The momentum behind Q1’s robust equity market rally continued in April and helped push major stock benchmarks to record highs. A surplus of positive economic and corporate data fuelled investor optimism throughout the month. This was somewhat offset by lingering inflation concerns and a growing tally of virus cases around the globe. By the end of the month, however, almost all major equity indices we follow were higher.
Canada’s benchmark S&P/TSX Composite Index ended April up 2.2%, with seven of the 11 underlying sectors producing gains during the month. The materials and consumer discretionary sectors led the way with respective gains of 5.5% and 5.1%. Energy and financial services stocks, which account for more than 40% of the benchmark, each climbed 2.4% in April. The healthcare sector saw the biggest drop for the period, falling 9.3%. Canadian small-cap stocks, as measured by the S&P/TSX Small Cap Index, gained 4.1% during the month.

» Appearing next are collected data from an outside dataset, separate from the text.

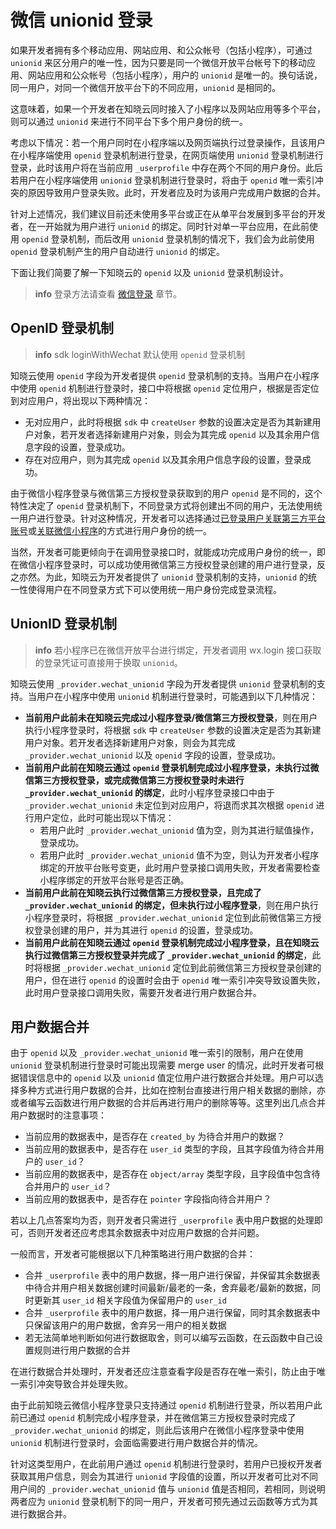 # 微信 unionid 登录

如果开发者拥有多个移动应用、网站应用、和公众帐号（包括小程序），可通过 `unionid` 来区分用户的唯一性，因为只要是同一个微信开放平台帐号下的移动应用、网站应用和公众帐号（包括小程序），用户的 `unionid` 是唯一的。换句话说，同一用户，对同一个微信开放平台下的不同应用，`unionid` 是相同的。

这意味着，如果一个开发者在知晓云同时接入了小程序以及网站应用等多个平台，则可以通过 `unionid` 来进行不同平台下多个用户身份的统一。

考虑以下情况：若一个用户同时在小程序端以及网页端执行过登录操作，且该用户在小程序端使用 `openid` 登录机制进行登录，在网页端使用 `unionid` 登录机制进行登录，此时该用户将在当前应用 `_userprofile` 中存在两个不同的用户身份。此后若用户在小程序端使用 `unionid` 登录机制进行登录时，将由于 `openid` 唯一索引冲突的原因导致用户登录失败。此时，开发者应及时为该用户完成用户数据的合并。

针对上述情况，我们建议目前还未使用多平台或正在从单平台发展到多平台的开发者，在一开始就为用户进行 `unionid` 的绑定。同时针对单一平台应用，在此前使用 `openid` 登录机制，而后改用 `unionid` 登录机制的情况下，我们会为此前使用 `openid` 登录机制产生的用户自动进行 `unionid` 的绑定。

下面让我们简要了解一下知晓云的 `openid` 以及 `unionid` 登录机制设计。

> **info**
> 登录方法请查看 [微信登录](/js-sdk/wechat/signin-signout.md) 章节。

## OpenID 登录机制

> **info**
> sdk loginWithWechat 默认使用 `openid` 登录机制

知晓云使用 `openid` 字段为开发者提供 `openid` 登录机制的支持。当用户在小程序中使用 `openid` 机制进行登录时，接口中将根据 `openid` 定位用户，根据是否定位到对应用户，将出现以下两种情况：

- 无对应用户，此时将根据 `sdk` 中 `createUser` 参数的设置决定是否为其新建用户对象，若开发者选择新建用户对象，则会为其完成 `openid` 以及其余用户信息字段的设置，登录成功。
- 存在对应用户，则为其完成 `openid` 以及其余用户信息字段的设置，登录成功。

由于微信小程序登录与微信第三方授权登录获取到的用户 `openid` 是不同的，这个特性决定了 `openid` 登录机制下，不同登录方式将创建出不同的用户，无法使用统一用户进行登录。针对这种情况，开发者可以选择通过[已登录用户关联第三方平台账号](/js-sdk/web/signin-signout.html#已登录用户关联第三方平台账号)或[关联微信小程序](/js-sdk/wechat/signin-signout.html#关联微信小程序)的方式进行用户身份的统一。

当然，开发者可能更倾向于在调用登录接口时，就能成功完成用户身份的统一，即在微信小程序登录时，可以成功使用微信第三方授权登录创建的用户进行登录，反之亦然。为此，知晓云为开发者提供了 `unionid` 登录机制的支持，`unionid` 的统一性使得用户在不同登录方式下可以使用统一用户身份完成登录流程。

## UnionID 登录机制

> **info**
> 若小程序已在微信开放平台进行绑定，开发者调用 wx.login 接口获取的登录凭证可直接用于换取 `unionid`。

知晓云使用 `_provider.wechat_unionid` 字段为开发者提供 `unionid` 登录机制的支持。当用户在小程序中使用 `unionid` 机制进行登录时，可能遇到以下几种情况：

- **当前用户此前未在知晓云完成过小程序登录/微信第三方授权登录**，则在用户执行小程序登录时，将根据 `sdk` 中 `createUser` 参数的设置决定是否为其新建用户对象。若开发者选择新建用户对象，则会为其完成 `_provider.wechat_unionid` 以及 `openid` 字段的设置，登录成功。
- **当前用户此前在知晓云通过 `openid` 登录机制完成过小程序登录，未执行过微信第三方授权登录，或完成微信第三方授权登录时未进行 `_provider.wechat_unionid` 的绑定**，此时小程序登录接口中由于 `_provider.wechat_unionid` 未定位到对应用户，将退而求其次根据 `openid` 进行用户定位，此时可能出现以下情况：
  - 若用户此时 `_provider.wechat_unionid` 值为空，则为其进行赋值操作，登录成功。
  - 若用户此时 `_provider.wechat_unionid` 值不为空，则认为开发者小程序绑定的开放平台账号变更，此时用户登录接口调用失败，开发者需要检查小程序绑定的开放平台账号是否正确。
- **当前用户此前在知晓云执行过微信第三方授权登录，且完成了 `_provider.wechat_unionid` 的绑定，但未执行过小程序登录**，则在用户执行小程序登录时，将根据 `_provider.wechat_unionid` 定位到此前微信第三方授权登录创建的用户，并为其进行 `openid` 的设置，登录成功。
- **当前用户此前在知晓云通过 `openid` 登录机制完成过小程序登录，且在知晓云执行过微信第三方授权登录并完成了 `_provider.wechat_unionid` 的绑定**，此时将根据 `_provider.wechat_unionid` 定位到此前微信第三方授权登录创建的用户，但在进行 `openid` 的设置时会由于 `openid` 唯一索引冲突导致设置失败，此时用户登录接口调用失败，需要开发者进行用户数据合并。

## 用户数据合并

由于 `openid` 以及 `_provider.wechat_unionid` 唯一索引的限制，用户在使用 `unionid` 登录机制进行登录时可能出现需要 merge user 的情况，此时开发者可根据错误信息中的 `openid` 以及 `unionid` 值定位用户进行数据合并处理。用户可以选择多种方式进行用户数据的合并，比如在控制台直接进行用户相关数据的删除，亦或者编写云函数进行用户数据的合并后再进行用户的删除等等。这里列出几点合并用户数据时的注意事项：

- 当前应用的数据表中，是否存在 `created_by` 为待合并用户的数据？
- 当前应用的数据表中，是否存在 `user_id` 类型的字段，且其字段值为待合并用户的 `user_id`？
- 当前应用的数据表中，是否存在 `object/array` 类型字段，且字段值中包含待合并用户的 `user_id`？
- 当前应用的数据表中，是否存在 `pointer` 字段指向待合并用户？

若以上几点答案均为否，则开发者只需进行 `_userprofile` 表中用户数据的处理即可，否则开发者还应考虑其余数据表中对应用户数据的合并问题。

一般而言，开发者可能根据以下几种策略进行用户数据的合并：

- 合并 `_userprofile` 表中的用户数据，择一用户进行保留，并保留其余数据表中待合并用户相关数据创建时间最新/最老的一条，舍弃最老/最新的数据，同时更新其 `user_id` 相关字段值为保留用户的 `user_id`
- 合并 `_userprofile` 表中的用户数据，择一用户进行保留，同时其余数据表中只保留该用户的用户数据，舍弃另一用户的相关数据
- 若无法简单地判断如何进行数据取舍，则可以编写云函数，在云函数中自己设置规则进行用户数据的合并

在进行数据合并处理时，开发者还应注意查看字段是否存在唯一索引，防止由于唯一索引冲突导致合并处理失败。

由于此前知晓云微信小程序登录只支持通过 `openid` 机制进行登录，所以若用户此前已通过 `openid` 机制完成小程序登录，并在微信第三方授权登录时完成了 `_provider.wechat_unionid` 的绑定，则此后该用户在微信小程序登录中使用 `unionid` 机制进行登录时，会面临需要进行用户数据合并的情况。

针对这类型用户，在此前用户通过 `openid` 机制进行登录时，若用户已授权开发者获取其用户信息，则会为其进行 `unionid` 字段值的设置，所以开发者可比对不同用户间的 `_provider.wechat_unionid` 值与 `unionid` 值是否相同，若相同，则说明两者应为 `unionid` 登录机制下的同一用户，开发者可预先通过云函数等方式为其进行数据合并。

The loonie was 2.2% higher versus the greenback in April, dampening returns in foreign equity markets from a Canadian investor’s standpoint. Note that all returns in this paragraph are in Canadian dollar terms. U.S.-based stocks, as measured by the S&P 500 Index, advanced 2.8% during the period. Leading the way for the U.S. stock market were the real estate, telecom services and consumer discretionary sectors, with gains of 5.7%, 5.2% and 4.6%, respectively. International stocks, as measured by the MSCI EAFE Index, added 0.4% in April, while emerging markets stocks were flat.
The investment grade fixed income indices we follow were higher in April, as long-term government bond yields steadied after surging in the months prior. Canadian investment grade bonds, as measured by the FTSE Canada Universe Bond Index, rose 0.1% during the month, while the key global investment grade bond benchmark increased by 1.3%. Global high-yield issues advanced 1.0%.
Commodities rebounded in April after posting negative returns in March. The price of crude oil climbed 7.5% during the month, while natural gas jumped 12.4%. Gold and silver prices were up 3.1% and 5.4%, respectively. Canadian GDP expanded 0.4% month-over-month in February. Inflation in Canada picked up in March, as Canadian consumer prices rose 2.2% year-over-year. Canadian employment increased by 303,100 in March, as the nation’s unemployment rate fell to 7.5%. The Bank of Canada held its policy rate at 0.25% at its April meeting and signalled that it may raise rates as early as the second half of 2022.
U.S. GDP expanded at a 6.4% annualized rate in the first quarter. U.S. nonfarm payrolls increased by 916,000 in March, as the unemployment rate fell to 6%. The consumer price index rose 0.6% month-over-month in March, as the annual inflation figure surged to 2.6%. At its April meeting, the Federal Reserve kept its policy rate near zero as Fed Chair Jerome Powell reaffirmed the central bank’s aggressive support amid a need for further progress in employment and inflation.
The renewed wave of coronavirus infections in Japan could not have come at a worse time as the country is set to host the Olympic Summer Games in just a few months. The country’s government has declared its third state of emergency in April, introducing new measures that include the closure of restaurants, bars and other businesses. The country’s slow vaccine rollout (less than 2% of the country’s total population has been given at least one dose of the COVID-19 vaccine) is at least partially responsible for this latest wave. And this has started to weigh on economic sentiment and investor confidence, as seen by the Nikkei’s lethargic performance over the last couple of months.